- **ACTIVITY**:
Repeat the data below in full. Pictures must not be part of the copy.

- **DATA SUPPLIED**:

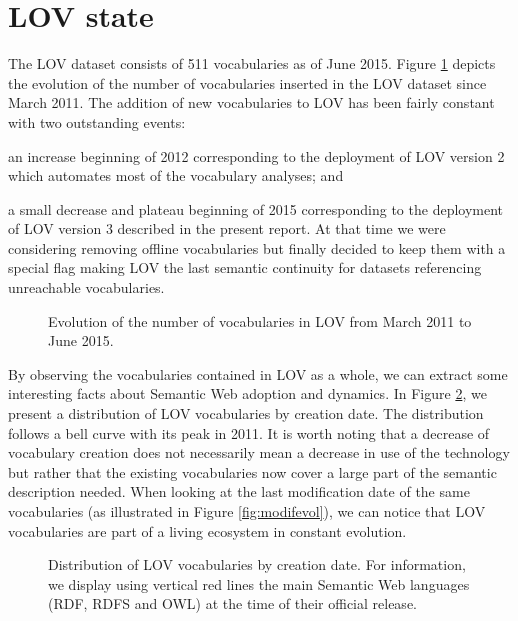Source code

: \documentclass{iosart2c}
\begin{document}
\section{LOV state}\label{sec:state}
The LOV dataset consists of 511 vocabularies as of June 2015. Figure \ref{fig:evolLOV} depicts the evolution of the number of vocabularies inserted in the LOV dataset since March 2011. The addition of new vocabularies to LOV has been fairly constant with two outstanding events: 
\begin{inparaenum}[1)] 
	\item an increase beginning of 2012 corresponding to the deployment of LOV version 2 which automates most of the vocabulary analyses; and
	\item a small decrease and plateau beginning of 2015 corresponding to the deployment of LOV version 3 described in the present report. At that time we were considering  removing offline vocabularies but finally decided to keep them with a special flag making LOV the last semantic continuity for datasets referencing unreachable vocabularies.
\end{inparaenum} 

\begin{figure}[htb]
   \resizebox{1.04\linewidth}{!}{}
   \caption{\label{fig:evolLOV} Evolution of the number of vocabularies in LOV from March 2011 to June 2015.}
\end{figure}



By observing the vocabularies contained in LOV as a whole, we can extract some interesting facts about Semantic Web adoption and dynamics. In Figure \ref{fig:creaevol}, we present a distribution of LOV vocabularies by creation date. The distribution follows a bell curve with its peak in 2011. It is worth noting that a decrease of vocabulary creation does not necessarily mean a decrease in use of the technology but rather that the existing vocabularies now cover a large part of the semantic description needed. When looking at the last modification date of the same vocabularies (as illustrated in Figure \ref{fig:modifevol}), we can notice that LOV vocabularies are part of a living ecosystem in constant evolution. 

\begin{figure}[htb]
\resizebox{\linewidth}{!}{}
\caption{\label{fig:creaevol} Distribution of LOV vocabularies by creation date. For information, we display using vertical red lines the main Semantic Web languages (RDF, RDFS and OWL) at the time of their official release.}
\end{figure}
\end{document}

- **ANSWER BOX**:
Source code

: \documentclass{iosart2c}
\begin{document}
\section{LOV state}\label{sec:state}
The LOV dataset consists of 511 vocabularies as of June 2015. Figure \ref{fig:evolLOV} depicts the evolution of the number of vocabularies inserted in the LOV dataset since March 2011. The addition of new vocabularies to LOV has been fairly constant with two outstanding events: 
\begin{inparaenum}[1)] 
	\item an increase beginning of 2012 corresponding to the deployment of LOV version 2 which automates most of the vocabulary analyses; and
	\item a small decrease and plateau beginning of 2015 corresponding to the deployment of LOV version 3 described in the present report. At that time we were considering  removing offline vocabularies but finally decided to keep them with a special flag making LOV the last semantic continuity for datasets referencing unreachable vocabularies.
\end{inparaenum} 

\begin{figure}[htb]
   \resizebox{1.04\linewidth}{!}{}
   \caption{\label{fig:evolLOV} Evolution of the number of vocabularies in LOV from March 2011 to June 2015.}
\end{figure}



By observing the vocabularies contained in LOV as a whole, we can extract some interesting facts about Semantic Web adoption and dynamics. In Figure \ref{fig:creaevol}, we present a distribution of LOV vocabularies by creation date. The distribution follows a bell curve with its peak in 2011. It is worth noting that a decrease of vocabulary creation does not necessarily mean a decrease in use of the technology but rather that the existing vocabularies now cover a large part of the semantic description needed. When looking at the last modification date of the same vocabularies (as illustrated in Figure \ref{fig:modifevol}), we can notice that LOV vocabularies are part of a living ecosystem in constant evolution. 

\begin{figure}[htb]
\resizebox{\linewidth}{!}{}
\caption{\label{fig:creaevol} Distribution of LOV vocabularies by creation date. For information, we display using vertical red lines the main Semantic Web languages (RDF, RDFS and OWL) at the time of their official release.}
\end{figure}
\end{document}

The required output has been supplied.